▸ **Dataset entries**:
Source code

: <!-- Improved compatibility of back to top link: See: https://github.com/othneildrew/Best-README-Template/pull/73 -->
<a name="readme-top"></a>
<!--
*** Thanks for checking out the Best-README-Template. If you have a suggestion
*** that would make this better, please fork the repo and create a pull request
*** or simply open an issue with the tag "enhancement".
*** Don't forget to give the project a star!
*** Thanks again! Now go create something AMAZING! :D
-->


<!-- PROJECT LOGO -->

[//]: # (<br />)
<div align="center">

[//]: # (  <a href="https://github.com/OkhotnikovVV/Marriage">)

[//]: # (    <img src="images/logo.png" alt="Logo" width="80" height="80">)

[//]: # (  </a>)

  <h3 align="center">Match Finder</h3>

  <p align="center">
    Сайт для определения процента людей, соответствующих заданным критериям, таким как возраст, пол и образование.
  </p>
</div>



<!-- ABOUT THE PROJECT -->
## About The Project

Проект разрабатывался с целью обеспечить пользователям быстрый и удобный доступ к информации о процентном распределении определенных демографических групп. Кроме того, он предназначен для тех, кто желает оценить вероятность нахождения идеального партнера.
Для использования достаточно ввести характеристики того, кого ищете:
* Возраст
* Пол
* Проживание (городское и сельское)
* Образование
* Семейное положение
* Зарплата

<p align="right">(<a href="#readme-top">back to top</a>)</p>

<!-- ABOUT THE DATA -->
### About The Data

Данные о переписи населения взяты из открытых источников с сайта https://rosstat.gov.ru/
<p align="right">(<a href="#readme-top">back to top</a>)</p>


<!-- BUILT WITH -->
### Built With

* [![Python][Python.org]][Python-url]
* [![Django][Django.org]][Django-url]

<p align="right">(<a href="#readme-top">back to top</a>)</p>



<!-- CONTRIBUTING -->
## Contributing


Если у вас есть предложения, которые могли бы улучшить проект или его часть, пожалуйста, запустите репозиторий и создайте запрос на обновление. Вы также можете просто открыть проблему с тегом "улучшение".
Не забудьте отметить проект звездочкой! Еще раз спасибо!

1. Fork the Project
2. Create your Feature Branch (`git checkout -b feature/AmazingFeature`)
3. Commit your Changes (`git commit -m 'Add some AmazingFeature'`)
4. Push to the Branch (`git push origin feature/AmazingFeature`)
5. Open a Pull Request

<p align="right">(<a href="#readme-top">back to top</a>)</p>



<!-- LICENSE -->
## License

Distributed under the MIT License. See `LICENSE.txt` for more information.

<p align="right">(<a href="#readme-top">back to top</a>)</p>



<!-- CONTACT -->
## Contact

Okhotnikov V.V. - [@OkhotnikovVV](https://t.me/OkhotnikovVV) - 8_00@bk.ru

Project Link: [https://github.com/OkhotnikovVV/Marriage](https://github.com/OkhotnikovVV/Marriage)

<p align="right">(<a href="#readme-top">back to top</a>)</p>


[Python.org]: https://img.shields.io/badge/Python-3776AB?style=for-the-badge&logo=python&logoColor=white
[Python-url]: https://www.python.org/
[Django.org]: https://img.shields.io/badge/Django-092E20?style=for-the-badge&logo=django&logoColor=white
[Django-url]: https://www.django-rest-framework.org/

▸ **Task directions**:
The lines above from the one containing "<!-- Improved compatibility" through the one containing "## About The Project" are to be set down exactly, and no others.

▸ **Response box**:
: <!-- Improved compatibility of back to top link: See: https://github.com/othneildrew/Best-README-Template/pull/73 -->
<a name="readme-top"></a>
<!--
*** Thanks for checking out the Best-README-Template. If you have a suggestion
*** that would make this better, please fork the repo and create a pull request
*** or simply open an issue with the tag "enhancement".
*** Don't forget to give the project a star!
*** Thanks again! Now go create something AMAZING! :D
-->


<!-- PROJECT LOGO -->

[//]: # (<br />)
<div align="center">

[//]: # (  <a href="https://github.com/OkhotnikovVV/Marriage">)

[//]: # (    <img src="images/logo.png" alt="Logo" width="80" height="80">)

[//]: # (  </a>)

  <h3 align="center">Match Finder</h3>

  <p align="center">
    Сайт для определения процента людей, соответствующих заданным критериям, таким как возраст, пол и образование.
  </p>
</div>



<!-- ABOUT THE PROJECT -->
## About The Project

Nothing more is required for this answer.